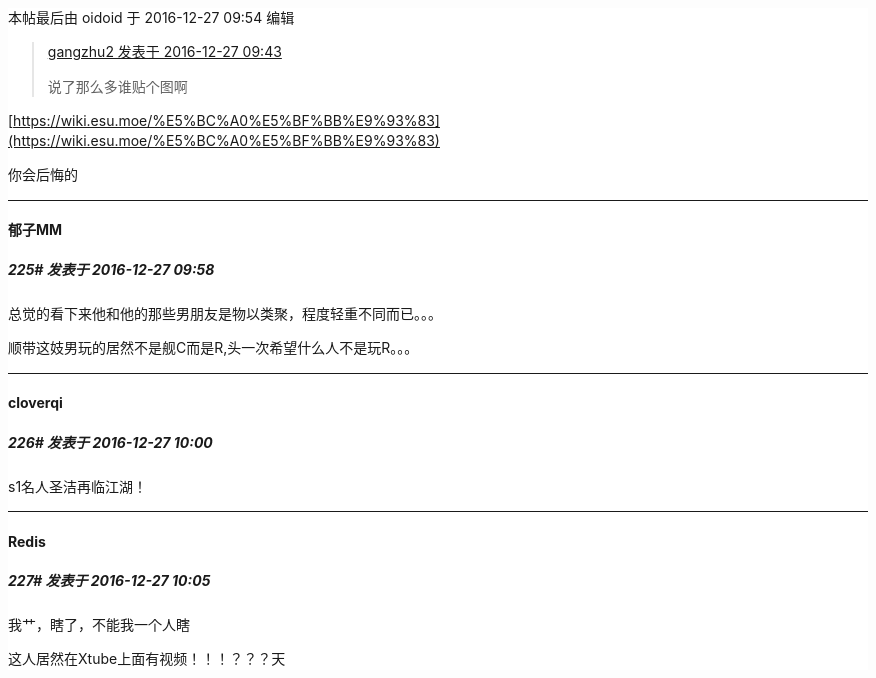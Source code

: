 

 本帖最后由 oidoid 于 2016-12-27 09:54 编辑 
<blockquote><a href="httphttps://bbs.saraba1st.com/2b/forum.php?mod=redirect&amp;goto=findpost&amp;pid=34612336&amp;ptid=1358001" target="_blank">gangzhu2 发表于 2016-12-27 09:43</a>

说了那么多谁贴个图啊</blockquote>
[https://wiki.esu.moe/%E5%BC%A0%E5%BF%BB%E9%93%83](https://wiki.esu.moe/%E5%BC%A0%E5%BF%BB%E9%93%83)

你会后悔的







-----

####  郁子MM  
##### 225#       发表于 2016-12-27 09:58




总觉的看下来他和他的那些男朋友是物以类聚，程度轻重不同而已。。。

顺带这妓男玩的居然不是舰C而是R,头一次希望什么人不是玩R。。。







-----

####  cloverqi  
##### 226#       发表于 2016-12-27 10:00




s1名人圣洁再临江湖！







-----

####  Redis  
##### 227#       发表于 2016-12-27 10:05




我艹，瞎了，不能我一个人瞎


这人居然在Xtube上面有视频！！！？？？天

____________

**Action item:** Pictures aside, give the data again exactly as it appears.

**Worked solution:**
Source code

: 

 本帖最后由 oidoid 于 2016-12-27 09:54 编辑 
<blockquote><a href="httphttps://bbs.saraba1st.com/2b/forum.php?mod=redirect&amp;goto=findpost&amp;pid=34612336&amp;ptid=1358001" target="_blank">gangzhu2 发表于 2016-12-27 09:43</a>

说了那么多谁贴个图啊</blockquote>
[https://wiki.esu.moe/%E5%BC%A0%E5%BF%BB%E9%93%83](https://wiki.esu.moe/%E5%BC%A0%E5%BF%BB%E9%93%83)

你会后悔的







-----

####  郁子MM  
##### 225#       发表于 2016-12-27 09:58




总觉的看下来他和他的那些男朋友是物以类聚，程度轻重不同而已。。。

顺带这妓男玩的居然不是舰C而是R,头一次希望什么人不是玩R。。。







-----

####  cloverqi  
##### 226#       发表于 2016-12-27 10:00




s1名人圣洁再临江湖！







-----

####  Redis  
##### 227#       发表于 2016-12-27 10:05




我艹，瞎了，不能我一个人瞎


这人居然在Xtube上面有视频！！！？？？天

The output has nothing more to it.